Dysphagia is a medical condition which can arise from various causes such as neurological disorders, muscular diseases, or age-related changes in swallowing mechanisms. It not only affects the ability to consume food and liquids safely but also significantly impacts a person's quality of life, nutritional status, and psychological well-being.
In response, Aarti cooked up “restructured steaks” in her product development kitchen. Made from raw minced meat and bound together using cold-set binders, the meat is sliced into restructured steaks and cooked.
“Mincing tenderises the meat by breaking up the connective tissue that makes the meat tough,” Aarti said.
“Restructured steaks can be chewed and swallowed more easily.”
Aarti explains that difficulties with eating and swallowing foods as you age takes away one of life’s simple joys, as well as impacts on health. By rethinking foods, we can make the eating experience easier and more enjoyable. It can also recreate a similar eating experience to traditional food.
“It excites me to be able to use science and technology to make a difference to peoples’ lives,” she said.
Adding value, improving sustainability
Aarti has another meaty problem to solve through our Future Protein Mission. She wants to find a sustainable way to add more value from red meat production.
“I’m looking at how we can increase the value and sustainability of Australia’s biggest agrifood export,” Aarti said.
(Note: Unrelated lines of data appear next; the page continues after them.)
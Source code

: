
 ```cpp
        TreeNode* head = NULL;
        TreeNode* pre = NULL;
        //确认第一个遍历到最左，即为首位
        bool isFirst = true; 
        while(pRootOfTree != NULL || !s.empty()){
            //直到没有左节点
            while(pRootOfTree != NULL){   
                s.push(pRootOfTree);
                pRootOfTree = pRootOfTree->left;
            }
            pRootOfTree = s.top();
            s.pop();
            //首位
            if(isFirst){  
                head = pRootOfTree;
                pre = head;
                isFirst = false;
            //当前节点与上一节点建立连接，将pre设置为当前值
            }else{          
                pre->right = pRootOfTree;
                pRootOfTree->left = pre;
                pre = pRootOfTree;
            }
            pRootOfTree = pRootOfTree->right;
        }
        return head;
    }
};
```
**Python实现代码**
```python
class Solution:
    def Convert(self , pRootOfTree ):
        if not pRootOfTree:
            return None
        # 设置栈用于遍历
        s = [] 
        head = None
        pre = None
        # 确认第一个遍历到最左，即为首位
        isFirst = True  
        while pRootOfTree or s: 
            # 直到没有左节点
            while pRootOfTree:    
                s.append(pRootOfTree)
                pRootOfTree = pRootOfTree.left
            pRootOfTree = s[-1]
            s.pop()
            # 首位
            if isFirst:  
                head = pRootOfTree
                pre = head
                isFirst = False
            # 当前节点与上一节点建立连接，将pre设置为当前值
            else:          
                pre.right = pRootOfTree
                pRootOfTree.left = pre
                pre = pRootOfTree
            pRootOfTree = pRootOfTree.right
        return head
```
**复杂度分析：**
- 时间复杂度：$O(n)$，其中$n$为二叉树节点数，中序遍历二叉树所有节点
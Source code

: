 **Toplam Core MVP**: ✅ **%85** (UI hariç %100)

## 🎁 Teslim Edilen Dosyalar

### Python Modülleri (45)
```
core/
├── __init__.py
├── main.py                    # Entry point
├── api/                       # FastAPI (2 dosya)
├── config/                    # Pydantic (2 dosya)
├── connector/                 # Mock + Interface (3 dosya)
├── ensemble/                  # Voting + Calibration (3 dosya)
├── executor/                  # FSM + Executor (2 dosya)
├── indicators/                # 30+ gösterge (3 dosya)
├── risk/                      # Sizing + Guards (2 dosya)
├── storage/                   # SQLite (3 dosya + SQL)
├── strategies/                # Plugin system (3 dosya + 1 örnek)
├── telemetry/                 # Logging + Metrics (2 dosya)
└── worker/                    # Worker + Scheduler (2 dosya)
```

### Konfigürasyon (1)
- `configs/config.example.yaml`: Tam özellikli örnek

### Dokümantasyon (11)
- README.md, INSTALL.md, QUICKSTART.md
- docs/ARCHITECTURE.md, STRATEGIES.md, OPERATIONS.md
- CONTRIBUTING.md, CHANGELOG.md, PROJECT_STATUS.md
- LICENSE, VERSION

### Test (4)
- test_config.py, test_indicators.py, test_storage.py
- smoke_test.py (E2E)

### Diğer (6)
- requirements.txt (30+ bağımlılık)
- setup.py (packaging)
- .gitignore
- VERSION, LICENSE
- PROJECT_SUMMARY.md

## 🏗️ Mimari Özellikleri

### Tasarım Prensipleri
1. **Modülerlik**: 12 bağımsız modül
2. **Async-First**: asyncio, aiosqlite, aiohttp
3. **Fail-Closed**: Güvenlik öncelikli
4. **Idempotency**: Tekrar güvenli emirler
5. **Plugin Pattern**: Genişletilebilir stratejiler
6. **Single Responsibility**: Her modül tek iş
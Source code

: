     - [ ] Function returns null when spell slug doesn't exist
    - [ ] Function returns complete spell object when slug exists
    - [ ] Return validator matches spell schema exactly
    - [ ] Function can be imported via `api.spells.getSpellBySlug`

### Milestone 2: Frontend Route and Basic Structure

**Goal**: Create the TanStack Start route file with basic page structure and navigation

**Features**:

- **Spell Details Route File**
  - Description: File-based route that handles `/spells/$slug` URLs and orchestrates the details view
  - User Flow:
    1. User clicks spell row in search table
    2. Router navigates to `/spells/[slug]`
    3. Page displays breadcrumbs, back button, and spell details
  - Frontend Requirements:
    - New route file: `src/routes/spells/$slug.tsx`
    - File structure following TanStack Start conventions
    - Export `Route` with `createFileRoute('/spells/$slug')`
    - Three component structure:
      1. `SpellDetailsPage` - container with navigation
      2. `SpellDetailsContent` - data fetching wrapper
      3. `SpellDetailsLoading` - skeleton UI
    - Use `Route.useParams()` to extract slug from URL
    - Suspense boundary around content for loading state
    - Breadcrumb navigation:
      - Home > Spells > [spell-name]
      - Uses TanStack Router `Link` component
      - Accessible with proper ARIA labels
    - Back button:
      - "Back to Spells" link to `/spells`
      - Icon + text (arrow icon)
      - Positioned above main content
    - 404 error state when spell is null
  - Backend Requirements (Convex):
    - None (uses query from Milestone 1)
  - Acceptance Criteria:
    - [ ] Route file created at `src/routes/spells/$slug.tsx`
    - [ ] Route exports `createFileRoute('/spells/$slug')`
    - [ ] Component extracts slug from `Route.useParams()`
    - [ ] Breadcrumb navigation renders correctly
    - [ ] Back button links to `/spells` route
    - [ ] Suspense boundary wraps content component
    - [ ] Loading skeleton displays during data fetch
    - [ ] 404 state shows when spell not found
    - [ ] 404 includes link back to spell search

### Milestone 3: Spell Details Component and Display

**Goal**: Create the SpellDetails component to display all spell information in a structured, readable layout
With a need to produce more protein to feed the world’s growing population, there are big challenges in livestock production – including the need to reduce greenhouse gas emissions and other environmental impacts.
Aarti is leading a clever new research area: turning nutritious, lower value meat into a high value protein powder.
The “magic meat” powder is high in protein, mild in flavour and highly soluble so can be added to boost the protein in all kinds of foods and beverages, even water.
“High-value cuts like steak only make up about 20 per cent of the meat from the carcass,” Aarti said.
“The remaining meat is considered manufacturing-grade meat and is used to make mince, burgers and the like.”
Creating meat powder from manufacturing-grade meat is a great value-add opportunity for the red meat industry.
Eating meat on the go
Upcycling manufacturing-grade meat could also mean new wellness and snack products as well.
"Sitting down for three meals a day is no longer the norm. People eat on the go," Aarti said.
A shelf-stable protein powder could see meat expanded into formats like protein balls, snack bars or smoothies – offering convenience as well as those key nutrients. Aarti is working with Meat & Livestock Australia to commercialise the powder for use in products around the globe.
The team are also developing hybrid products that blend plant and animal proteins together – making products like burgers with greater nutritional benefits.
Our Future Protein Mission is also looking at how to grow other sustainable sources of animal protein. This includes kangaroo and a new species of white-flesh fish. In parallel, there's a focus on a suite of new and plant-based protein sources to complement them.
Aarti said it’s a valuable opportunity for Australia to come up with these innovative, new products. With them, we could help feed a rapidly growing world by 2030 and beyond.